- [Work required] Repeat the material below. Keep every line exactly as written.

>>>>>

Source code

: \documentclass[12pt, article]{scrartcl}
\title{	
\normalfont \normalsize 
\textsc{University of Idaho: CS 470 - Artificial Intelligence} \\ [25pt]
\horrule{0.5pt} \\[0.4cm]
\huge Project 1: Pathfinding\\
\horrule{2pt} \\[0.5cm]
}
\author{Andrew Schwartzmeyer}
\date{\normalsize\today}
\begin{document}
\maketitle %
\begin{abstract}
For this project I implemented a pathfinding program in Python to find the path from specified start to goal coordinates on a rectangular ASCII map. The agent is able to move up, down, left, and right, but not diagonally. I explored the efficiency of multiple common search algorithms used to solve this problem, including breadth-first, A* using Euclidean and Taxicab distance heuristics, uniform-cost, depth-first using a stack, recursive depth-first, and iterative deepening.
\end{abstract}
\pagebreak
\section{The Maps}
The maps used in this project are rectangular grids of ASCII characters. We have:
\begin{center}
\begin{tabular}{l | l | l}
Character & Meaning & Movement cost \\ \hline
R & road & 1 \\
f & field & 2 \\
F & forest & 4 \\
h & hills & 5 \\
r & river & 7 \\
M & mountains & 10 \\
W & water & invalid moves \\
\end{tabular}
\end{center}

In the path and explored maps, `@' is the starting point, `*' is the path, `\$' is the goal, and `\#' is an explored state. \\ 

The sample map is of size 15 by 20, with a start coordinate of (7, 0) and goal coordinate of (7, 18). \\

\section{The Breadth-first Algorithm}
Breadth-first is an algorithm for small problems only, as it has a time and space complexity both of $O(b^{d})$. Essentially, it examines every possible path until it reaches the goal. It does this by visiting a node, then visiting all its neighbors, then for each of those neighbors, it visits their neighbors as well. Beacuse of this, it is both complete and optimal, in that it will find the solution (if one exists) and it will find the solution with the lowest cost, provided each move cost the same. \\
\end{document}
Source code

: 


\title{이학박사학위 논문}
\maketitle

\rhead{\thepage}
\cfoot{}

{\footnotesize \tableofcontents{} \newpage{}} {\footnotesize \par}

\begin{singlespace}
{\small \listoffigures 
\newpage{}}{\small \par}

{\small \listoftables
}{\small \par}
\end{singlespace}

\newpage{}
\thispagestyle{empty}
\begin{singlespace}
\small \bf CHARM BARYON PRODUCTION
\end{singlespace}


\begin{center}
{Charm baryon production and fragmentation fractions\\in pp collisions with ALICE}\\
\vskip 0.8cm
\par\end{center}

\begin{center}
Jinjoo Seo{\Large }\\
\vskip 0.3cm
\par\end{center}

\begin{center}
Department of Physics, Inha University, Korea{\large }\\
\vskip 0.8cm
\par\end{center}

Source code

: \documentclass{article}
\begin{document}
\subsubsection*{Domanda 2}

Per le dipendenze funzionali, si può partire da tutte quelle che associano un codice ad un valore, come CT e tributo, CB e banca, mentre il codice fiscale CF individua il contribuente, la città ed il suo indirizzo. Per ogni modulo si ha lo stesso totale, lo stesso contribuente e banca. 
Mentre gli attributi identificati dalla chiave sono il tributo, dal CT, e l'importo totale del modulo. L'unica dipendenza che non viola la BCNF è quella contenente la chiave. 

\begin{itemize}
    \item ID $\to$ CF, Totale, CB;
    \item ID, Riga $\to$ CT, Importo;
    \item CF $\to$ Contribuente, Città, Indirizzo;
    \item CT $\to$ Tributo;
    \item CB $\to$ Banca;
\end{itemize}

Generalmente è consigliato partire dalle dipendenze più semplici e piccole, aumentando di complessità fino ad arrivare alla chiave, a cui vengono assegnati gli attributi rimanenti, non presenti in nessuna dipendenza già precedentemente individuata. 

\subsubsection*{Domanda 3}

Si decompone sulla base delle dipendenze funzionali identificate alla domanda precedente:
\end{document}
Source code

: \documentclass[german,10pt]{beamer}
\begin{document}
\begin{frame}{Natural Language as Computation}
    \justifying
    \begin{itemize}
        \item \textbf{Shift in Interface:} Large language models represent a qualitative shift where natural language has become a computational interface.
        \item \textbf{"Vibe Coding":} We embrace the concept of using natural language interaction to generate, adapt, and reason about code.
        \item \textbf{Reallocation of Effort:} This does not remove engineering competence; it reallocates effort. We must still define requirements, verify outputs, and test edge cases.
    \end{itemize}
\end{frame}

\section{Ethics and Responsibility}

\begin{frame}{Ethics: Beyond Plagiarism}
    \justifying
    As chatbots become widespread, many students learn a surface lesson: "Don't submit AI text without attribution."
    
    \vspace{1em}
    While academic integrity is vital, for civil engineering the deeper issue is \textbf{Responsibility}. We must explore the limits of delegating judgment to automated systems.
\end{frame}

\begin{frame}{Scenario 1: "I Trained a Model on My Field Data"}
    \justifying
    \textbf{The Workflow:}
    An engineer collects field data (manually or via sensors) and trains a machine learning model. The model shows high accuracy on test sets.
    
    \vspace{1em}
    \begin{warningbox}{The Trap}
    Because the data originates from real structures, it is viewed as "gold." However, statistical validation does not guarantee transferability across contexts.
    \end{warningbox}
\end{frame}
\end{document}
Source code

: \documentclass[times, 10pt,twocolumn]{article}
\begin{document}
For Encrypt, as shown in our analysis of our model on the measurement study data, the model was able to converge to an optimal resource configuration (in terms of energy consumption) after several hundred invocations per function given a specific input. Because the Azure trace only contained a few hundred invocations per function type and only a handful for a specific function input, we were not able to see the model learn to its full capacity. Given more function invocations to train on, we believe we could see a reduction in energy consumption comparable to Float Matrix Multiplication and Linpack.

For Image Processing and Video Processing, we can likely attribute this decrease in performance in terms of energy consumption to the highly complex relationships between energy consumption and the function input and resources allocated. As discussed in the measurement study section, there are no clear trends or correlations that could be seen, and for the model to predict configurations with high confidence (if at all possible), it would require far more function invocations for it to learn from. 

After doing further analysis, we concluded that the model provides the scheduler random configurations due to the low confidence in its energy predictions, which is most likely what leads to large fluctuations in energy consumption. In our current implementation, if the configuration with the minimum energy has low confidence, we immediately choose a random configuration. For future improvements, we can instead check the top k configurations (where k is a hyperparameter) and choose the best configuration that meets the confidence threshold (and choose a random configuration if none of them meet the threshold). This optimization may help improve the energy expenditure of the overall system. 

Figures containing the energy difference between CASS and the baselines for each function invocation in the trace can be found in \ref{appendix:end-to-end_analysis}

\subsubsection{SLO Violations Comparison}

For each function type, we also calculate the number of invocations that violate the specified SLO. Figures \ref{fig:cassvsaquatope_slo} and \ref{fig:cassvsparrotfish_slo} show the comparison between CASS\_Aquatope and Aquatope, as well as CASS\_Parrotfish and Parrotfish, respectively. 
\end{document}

<<<<<

- [Solution to this problem]
Source code

: \documentclass[12pt, article]{scrartcl}
\title{	
\normalfont \normalsize 
\textsc{University of Idaho: CS 470 - Artificial Intelligence} \\ [25pt]
\horrule{0.5pt} \\[0.4cm]
\huge Project 1: Pathfinding\\
\horrule{2pt} \\[0.5cm]
}
\author{Andrew Schwartzmeyer}
\date{\normalsize\today}
\begin{document}
\maketitle %
\begin{abstract}
For this project I implemented a pathfinding program in Python to find the path from specified start to goal coordinates on a rectangular ASCII map. The agent is able to move up, down, left, and right, but not diagonally. I explored the efficiency of multiple common search algorithms used to solve this problem, including breadth-first, A* using Euclidean and Taxicab distance heuristics, uniform-cost, depth-first using a stack, recursive depth-first, and iterative deepening.
\end{abstract}
\pagebreak
\section{The Maps}
The maps used in this project are rectangular grids of ASCII characters. We have:
\begin{center}
\begin{tabular}{l | l | l}
Character & Meaning & Movement cost \\ \hline
R & road & 1 \\
f & field & 2 \\
F & forest & 4 \\
h & hills & 5 \\
r & river & 7 \\
M & mountains & 10 \\
W & water & invalid moves \\
\end{tabular}
\end{center}

In the path and explored maps, `@' is the starting point, `*' is the path, `\$' is the goal, and `\#' is an explored state. \\ 

The sample map is of size 15 by 20, with a start coordinate of (7, 0) and goal coordinate of (7, 18). \\

\section{The Breadth-first Algorithm}
Breadth-first is an algorithm for small problems only, as it has a time and space complexity both of $O(b^{d})$. Essentially, it examines every possible path until it reaches the goal. It does this by visiting a node, then visiting all its neighbors, then for each of those neighbors, it visits their neighbors as well. Beacuse of this, it is both complete and optimal, in that it will find the solution (if one exists) and it will find the solution with the lowest cost, provided each move cost the same. \\
\end{document}
Source code

: 


\title{이학박사학위 논문}
\maketitle

\rhead{\thepage}
\cfoot{}

{\footnotesize \tableofcontents{} \newpage{}} {\footnotesize \par}

\begin{singlespace}
{\small \listoffigures 
\newpage{}}{\small \par}

{\small \listoftables
}{\small \par}
\end{singlespace}

\newpage{}
\thispagestyle{empty}
\begin{singlespace}
\small \bf CHARM BARYON PRODUCTION
\end{singlespace}


\begin{center}
{Charm baryon production and fragmentation fractions\\in pp collisions with ALICE}\\
\vskip 0.8cm
\par\end{center}

\begin{center}
Jinjoo Seo{\Large }\\
\vskip 0.3cm
\par\end{center}

\begin{center}
Department of Physics, Inha University, Korea{\large }\\
\vskip 0.8cm
\par\end{center}

Source code

: \documentclass{article}
\begin{document}
\subsubsection*{Domanda 2}

Per le dipendenze funzionali, si può partire da tutte quelle che associano un codice ad un valore, come CT e tributo, CB e banca, mentre il codice fiscale CF individua il contribuente, la città ed il suo indirizzo. Per ogni modulo si ha lo stesso totale, lo stesso contribuente e banca. 
Mentre gli attributi identificati dalla chiave sono il tributo, dal CT, e l'importo totale del modulo. L'unica dipendenza che non viola la BCNF è quella contenente la chiave. 

\begin{itemize}
    \item ID $\to$ CF, Totale, CB;
    \item ID, Riga $\to$ CT, Importo;
    \item CF $\to$ Contribuente, Città, Indirizzo;
    \item CT $\to$ Tributo;
    \item CB $\to$ Banca;
\end{itemize}

Generalmente è consigliato partire dalle dipendenze più semplici e piccole, aumentando di complessità fino ad arrivare alla chiave, a cui vengono assegnati gli attributi rimanenti, non presenti in nessuna dipendenza già precedentemente individuata. 

\subsubsection*{Domanda 3}

Si decompone sulla base delle dipendenze funzionali identificate alla domanda precedente:
\end{document}
Source code

: \documentclass[german,10pt]{beamer}
\begin{document}
\begin{frame}{Natural Language as Computation}
    \justifying
    \begin{itemize}
        \item \textbf{Shift in Interface:} Large language models represent a qualitative shift where natural language has become a computational interface.
        \item \textbf{"Vibe Coding":} We embrace the concept of using natural language interaction to generate, adapt, and reason about code.
        \item \textbf{Reallocation of Effort:} This does not remove engineering competence; it reallocates effort. We must still define requirements, verify outputs, and test edge cases.
    \end{itemize}
\end{frame}

\section{Ethics and Responsibility}

\begin{frame}{Ethics: Beyond Plagiarism}
    \justifying
    As chatbots become widespread, many students learn a surface lesson: "Don't submit AI text without attribution."
    
    \vspace{1em}
    While academic integrity is vital, for civil engineering the deeper issue is \textbf{Responsibility}. We must explore the limits of delegating judgment to automated systems.
\end{frame}

\begin{frame}{Scenario 1: "I Trained a Model on My Field Data"}
    \justifying
    \textbf{The Workflow:}
    An engineer collects field data (manually or via sensors) and trains a machine learning model. The model shows high accuracy on test sets.
    
    \vspace{1em}
    \begin{warningbox}{The Trap}
    Because the data originates from real structures, it is viewed as "gold." However, statistical validation does not guarantee transferability across contexts.
    \end{warningbox}
\end{frame}
\end{document}
Source code

: \documentclass[times, 10pt,twocolumn]{article}
\begin{document}
For Encrypt, as shown in our analysis of our model on the measurement study data, the model was able to converge to an optimal resource configuration (in terms of energy consumption) after several hundred invocations per function given a specific input. Because the Azure trace only contained a few hundred invocations per function type and only a handful for a specific function input, we were not able to see the model learn to its full capacity. Given more function invocations to train on, we believe we could see a reduction in energy consumption comparable to Float Matrix Multiplication and Linpack.

For Image Processing and Video Processing, we can likely attribute this decrease in performance in terms of energy consumption to the highly complex relationships between energy consumption and the function input and resources allocated. As discussed in the measurement study section, there are no clear trends or correlations that could be seen, and for the model to predict configurations with high confidence (if at all possible), it would require far more function invocations for it to learn from. 

After doing further analysis, we concluded that the model provides the scheduler random configurations due to the low confidence in its energy predictions, which is most likely what leads to large fluctuations in energy consumption. In our current implementation, if the configuration with the minimum energy has low confidence, we immediately choose a random configuration. For future improvements, we can instead check the top k configurations (where k is a hyperparameter) and choose the best configuration that meets the confidence threshold (and choose a random configuration if none of them meet the threshold). This optimization may help improve the energy expenditure of the overall system. 

Figures containing the energy difference between CASS and the baselines for each function invocation in the trace can be found in \ref{appendix:end-to-end_analysis}

\subsubsection{SLO Violations Comparison}

For each function type, we also calculate the number of invocations that violate the specified SLO. Figures \ref{fig:cassvsaquatope_slo} and \ref{fig:cassvsparrotfish_slo} show the comparison between CASS\_Aquatope and Aquatope, as well as CASS\_Parrotfish and Parrotfish, respectively. 
\end{document}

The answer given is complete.